Count the lines holding the string "what" in the records, and give only the count.

------------

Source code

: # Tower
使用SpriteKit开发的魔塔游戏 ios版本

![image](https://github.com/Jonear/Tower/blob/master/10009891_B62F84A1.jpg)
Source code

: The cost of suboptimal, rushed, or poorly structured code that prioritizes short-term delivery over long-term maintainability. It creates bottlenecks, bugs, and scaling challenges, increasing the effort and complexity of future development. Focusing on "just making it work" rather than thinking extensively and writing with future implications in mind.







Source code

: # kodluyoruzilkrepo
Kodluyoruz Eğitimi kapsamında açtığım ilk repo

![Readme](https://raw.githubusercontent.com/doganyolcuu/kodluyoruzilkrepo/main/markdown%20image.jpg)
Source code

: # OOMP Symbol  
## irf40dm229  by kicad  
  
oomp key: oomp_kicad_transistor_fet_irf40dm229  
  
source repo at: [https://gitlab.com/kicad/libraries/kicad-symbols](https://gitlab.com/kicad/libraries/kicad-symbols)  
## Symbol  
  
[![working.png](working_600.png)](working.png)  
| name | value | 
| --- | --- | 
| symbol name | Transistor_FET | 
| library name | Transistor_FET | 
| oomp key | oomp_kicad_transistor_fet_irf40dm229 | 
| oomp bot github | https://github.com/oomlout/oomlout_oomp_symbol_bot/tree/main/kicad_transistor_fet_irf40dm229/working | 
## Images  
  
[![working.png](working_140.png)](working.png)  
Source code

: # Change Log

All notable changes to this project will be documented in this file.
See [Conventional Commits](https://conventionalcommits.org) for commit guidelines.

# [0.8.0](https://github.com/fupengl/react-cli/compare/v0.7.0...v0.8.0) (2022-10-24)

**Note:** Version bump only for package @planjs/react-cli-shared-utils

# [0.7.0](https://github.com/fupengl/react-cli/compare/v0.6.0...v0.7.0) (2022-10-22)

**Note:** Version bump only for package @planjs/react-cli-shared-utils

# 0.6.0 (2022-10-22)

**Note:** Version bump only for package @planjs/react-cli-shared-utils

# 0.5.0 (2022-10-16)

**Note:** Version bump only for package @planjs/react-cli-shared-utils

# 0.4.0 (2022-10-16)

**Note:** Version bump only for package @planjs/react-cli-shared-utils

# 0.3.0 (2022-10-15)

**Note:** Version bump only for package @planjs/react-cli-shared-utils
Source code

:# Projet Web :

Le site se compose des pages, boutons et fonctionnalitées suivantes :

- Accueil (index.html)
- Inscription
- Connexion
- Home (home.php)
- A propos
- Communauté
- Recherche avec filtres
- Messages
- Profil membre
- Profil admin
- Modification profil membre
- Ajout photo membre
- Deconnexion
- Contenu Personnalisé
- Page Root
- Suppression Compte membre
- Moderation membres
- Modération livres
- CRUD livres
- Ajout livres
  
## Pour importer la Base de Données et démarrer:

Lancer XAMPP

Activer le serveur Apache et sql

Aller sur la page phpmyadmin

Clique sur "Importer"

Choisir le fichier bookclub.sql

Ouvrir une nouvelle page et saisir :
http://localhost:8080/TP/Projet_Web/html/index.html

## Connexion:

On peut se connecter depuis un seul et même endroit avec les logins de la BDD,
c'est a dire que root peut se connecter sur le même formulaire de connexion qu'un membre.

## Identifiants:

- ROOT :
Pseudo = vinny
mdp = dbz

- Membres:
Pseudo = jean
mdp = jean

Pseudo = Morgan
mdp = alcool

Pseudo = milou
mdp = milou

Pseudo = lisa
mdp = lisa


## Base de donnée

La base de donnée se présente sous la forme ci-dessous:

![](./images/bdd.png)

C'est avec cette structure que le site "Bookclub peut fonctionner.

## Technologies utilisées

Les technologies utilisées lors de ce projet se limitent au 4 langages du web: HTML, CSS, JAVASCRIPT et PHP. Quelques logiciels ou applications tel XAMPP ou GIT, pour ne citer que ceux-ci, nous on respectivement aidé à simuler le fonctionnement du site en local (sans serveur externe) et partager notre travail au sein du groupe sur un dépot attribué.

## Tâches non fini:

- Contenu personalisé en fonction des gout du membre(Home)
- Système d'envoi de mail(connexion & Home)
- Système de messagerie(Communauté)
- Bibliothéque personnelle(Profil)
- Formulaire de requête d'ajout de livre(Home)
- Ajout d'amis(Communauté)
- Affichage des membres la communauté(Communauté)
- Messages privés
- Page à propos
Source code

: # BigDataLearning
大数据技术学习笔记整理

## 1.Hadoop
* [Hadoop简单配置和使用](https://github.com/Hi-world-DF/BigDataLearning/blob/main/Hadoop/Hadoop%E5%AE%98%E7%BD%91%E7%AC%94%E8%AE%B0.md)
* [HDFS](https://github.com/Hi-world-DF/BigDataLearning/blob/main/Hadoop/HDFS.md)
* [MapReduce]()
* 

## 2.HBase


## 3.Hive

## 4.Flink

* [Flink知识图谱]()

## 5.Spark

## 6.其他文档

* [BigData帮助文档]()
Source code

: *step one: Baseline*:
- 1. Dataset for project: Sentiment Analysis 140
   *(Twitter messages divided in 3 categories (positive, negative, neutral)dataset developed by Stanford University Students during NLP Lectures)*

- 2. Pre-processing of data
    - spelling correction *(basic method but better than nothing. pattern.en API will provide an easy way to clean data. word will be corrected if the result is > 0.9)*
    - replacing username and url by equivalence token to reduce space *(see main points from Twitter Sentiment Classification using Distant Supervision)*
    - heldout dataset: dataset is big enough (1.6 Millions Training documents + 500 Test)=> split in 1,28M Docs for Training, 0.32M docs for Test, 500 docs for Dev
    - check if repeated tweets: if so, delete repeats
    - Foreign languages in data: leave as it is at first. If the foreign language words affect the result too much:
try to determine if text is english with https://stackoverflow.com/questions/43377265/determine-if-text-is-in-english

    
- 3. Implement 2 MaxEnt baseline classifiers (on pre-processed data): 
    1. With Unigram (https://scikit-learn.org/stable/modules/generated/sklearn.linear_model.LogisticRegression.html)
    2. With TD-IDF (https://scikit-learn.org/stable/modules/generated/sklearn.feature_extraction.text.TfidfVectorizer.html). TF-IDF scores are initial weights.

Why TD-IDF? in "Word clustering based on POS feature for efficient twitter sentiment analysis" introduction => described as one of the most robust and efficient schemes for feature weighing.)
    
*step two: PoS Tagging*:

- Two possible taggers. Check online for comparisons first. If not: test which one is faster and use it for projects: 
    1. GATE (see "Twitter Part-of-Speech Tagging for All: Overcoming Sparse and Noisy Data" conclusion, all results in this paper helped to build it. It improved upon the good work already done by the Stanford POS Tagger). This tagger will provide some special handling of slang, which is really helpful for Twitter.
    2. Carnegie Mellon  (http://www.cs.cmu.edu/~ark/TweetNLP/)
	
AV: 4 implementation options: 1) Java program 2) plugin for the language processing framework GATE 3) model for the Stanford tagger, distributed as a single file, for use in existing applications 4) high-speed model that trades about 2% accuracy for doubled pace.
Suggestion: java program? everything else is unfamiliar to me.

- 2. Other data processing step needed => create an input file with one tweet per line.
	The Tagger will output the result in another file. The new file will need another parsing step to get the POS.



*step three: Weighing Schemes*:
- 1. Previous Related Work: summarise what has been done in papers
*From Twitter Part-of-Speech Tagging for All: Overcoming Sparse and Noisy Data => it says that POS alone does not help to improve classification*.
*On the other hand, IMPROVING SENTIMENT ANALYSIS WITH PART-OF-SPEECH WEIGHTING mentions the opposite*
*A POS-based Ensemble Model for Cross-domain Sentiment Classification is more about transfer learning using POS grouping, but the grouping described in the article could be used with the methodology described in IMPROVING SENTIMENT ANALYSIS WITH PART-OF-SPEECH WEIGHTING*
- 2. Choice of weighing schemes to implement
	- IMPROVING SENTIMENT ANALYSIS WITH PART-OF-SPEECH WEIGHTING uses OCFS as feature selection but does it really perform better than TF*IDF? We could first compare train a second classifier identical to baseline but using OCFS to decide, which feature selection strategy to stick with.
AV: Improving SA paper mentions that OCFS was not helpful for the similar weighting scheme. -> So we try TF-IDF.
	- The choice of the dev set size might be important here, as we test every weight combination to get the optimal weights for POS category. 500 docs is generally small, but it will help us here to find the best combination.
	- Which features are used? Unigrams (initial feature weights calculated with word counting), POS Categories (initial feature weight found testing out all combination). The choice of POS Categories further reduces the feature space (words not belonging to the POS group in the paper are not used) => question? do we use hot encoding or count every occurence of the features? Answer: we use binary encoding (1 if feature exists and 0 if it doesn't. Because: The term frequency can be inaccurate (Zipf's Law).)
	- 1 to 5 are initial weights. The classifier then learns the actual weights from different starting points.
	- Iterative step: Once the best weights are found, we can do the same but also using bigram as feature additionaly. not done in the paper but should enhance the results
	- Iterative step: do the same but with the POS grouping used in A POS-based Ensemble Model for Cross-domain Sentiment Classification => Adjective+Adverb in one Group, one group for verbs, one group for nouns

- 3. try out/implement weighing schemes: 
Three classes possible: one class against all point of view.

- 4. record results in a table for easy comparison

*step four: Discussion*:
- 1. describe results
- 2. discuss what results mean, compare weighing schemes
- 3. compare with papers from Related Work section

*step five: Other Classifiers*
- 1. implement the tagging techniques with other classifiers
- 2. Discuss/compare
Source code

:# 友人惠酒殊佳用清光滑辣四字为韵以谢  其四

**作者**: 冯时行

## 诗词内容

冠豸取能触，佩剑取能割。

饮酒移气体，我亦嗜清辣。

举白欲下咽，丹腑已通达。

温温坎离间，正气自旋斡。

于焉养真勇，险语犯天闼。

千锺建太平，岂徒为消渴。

------------

Problem solution
2